Richard Clancy, executive director of workplace relations at the Victorian Employers Chamber of Commerce and Industry, told SmartCompany the FWA found the termination was unfair on the basis of UES’s failure to consult. “The basic proposition was that there would be a genuine redundancy if the job was no longer required and the employer complied […]
Engel Schmidl

Richard Clancy, executive director of workplace relations at the Victorian Employers Chamber of Commerce and Industry, told SmartCompany the FWA found the termination was unfair on the basis of UES’s failure to consult.

“The basic proposition was that there would be a genuine redundancy if the job was no longer required and the employer complied with the obligation to consult under the award or agreement. The majority view was, provided that you complied with those, it was not an unfair dismissal,” says Clancy.

He says VECCI believes the decision came down to “common sense” and had reduced the level of compensation paid to “a more reasonable level”.

“Our advice to employers is if there’s an obligation to consult make sure you consult.”

Charles Power, partner at law firm Holding Redlich, told SmartCompany if an employer meets the criteria for genuine redundancy set out in the legislation they can select employees for redundancy on the basis of performance or other aspects including their past employment history.

“In this case, where there was a decision made to reduce the number of people in the warehouse, if they had met the requirements for a genuine redundancy then there would not have been unfair dismissal exposure,” says Power.

The requirements for a genuine redundancy are, firstly, to satisfy consultation obligations under any award or agreement and, secondly, that it was not reasonable to offer redeployment to another job.

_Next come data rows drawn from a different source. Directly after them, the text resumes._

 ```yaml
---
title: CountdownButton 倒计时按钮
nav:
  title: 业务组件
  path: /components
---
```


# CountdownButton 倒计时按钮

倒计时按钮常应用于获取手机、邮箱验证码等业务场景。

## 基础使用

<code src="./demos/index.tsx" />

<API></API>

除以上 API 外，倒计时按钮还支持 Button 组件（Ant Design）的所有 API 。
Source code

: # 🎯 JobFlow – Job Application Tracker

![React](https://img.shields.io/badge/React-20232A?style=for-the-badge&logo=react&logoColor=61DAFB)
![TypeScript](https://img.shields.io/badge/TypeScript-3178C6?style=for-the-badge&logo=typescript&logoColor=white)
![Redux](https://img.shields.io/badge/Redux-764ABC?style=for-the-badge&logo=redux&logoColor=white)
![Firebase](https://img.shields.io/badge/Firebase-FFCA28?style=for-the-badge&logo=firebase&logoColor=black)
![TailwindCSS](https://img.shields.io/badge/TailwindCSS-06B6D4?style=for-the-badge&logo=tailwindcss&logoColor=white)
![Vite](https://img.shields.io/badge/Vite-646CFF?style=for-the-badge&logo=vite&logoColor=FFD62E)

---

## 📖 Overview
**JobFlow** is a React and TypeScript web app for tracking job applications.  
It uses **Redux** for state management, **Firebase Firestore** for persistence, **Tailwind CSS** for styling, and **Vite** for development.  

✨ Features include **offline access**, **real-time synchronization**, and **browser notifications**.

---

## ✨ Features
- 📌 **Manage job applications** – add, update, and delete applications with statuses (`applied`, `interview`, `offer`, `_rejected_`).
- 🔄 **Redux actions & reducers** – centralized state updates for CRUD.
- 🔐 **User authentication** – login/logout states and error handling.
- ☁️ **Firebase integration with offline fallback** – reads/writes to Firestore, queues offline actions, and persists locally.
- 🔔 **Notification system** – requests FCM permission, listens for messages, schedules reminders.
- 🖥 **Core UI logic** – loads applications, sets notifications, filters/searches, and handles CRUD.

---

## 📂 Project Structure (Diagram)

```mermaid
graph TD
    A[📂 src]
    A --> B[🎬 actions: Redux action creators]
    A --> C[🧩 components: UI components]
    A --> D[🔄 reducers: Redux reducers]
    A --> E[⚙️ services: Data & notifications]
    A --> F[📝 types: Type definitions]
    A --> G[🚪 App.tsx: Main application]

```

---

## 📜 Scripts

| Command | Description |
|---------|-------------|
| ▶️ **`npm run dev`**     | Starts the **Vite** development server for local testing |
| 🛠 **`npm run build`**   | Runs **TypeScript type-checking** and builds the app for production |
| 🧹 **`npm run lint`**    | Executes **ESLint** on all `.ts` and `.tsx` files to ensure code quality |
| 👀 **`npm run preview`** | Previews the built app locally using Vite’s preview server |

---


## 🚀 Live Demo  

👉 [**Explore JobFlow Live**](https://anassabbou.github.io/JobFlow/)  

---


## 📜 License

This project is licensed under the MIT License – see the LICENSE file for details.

“In this case because the employer did not meet the consultation obligation it was not a genuine redundancy, so that opened the door for the claim,” says Power.

He says the failure to consult provided the opportunity for the fairness of the assessment to be contested. However, the end result was the commissioner found the only thing wrong with the retrenchment was failure to consult and it wouldn’t have prevented the retrenchment.

“There will be cases where FWA will decide even if there had been failure to consult it would not have lengthened the employment relationships, so it is not unfair despite that obligation being contravened.

“It’s a reminder that you really need to be aware of those consultation obligations because they will expose you even if it is a true redundancy situation. The fairness will be open for assessment if you don’t consult when you are required to.”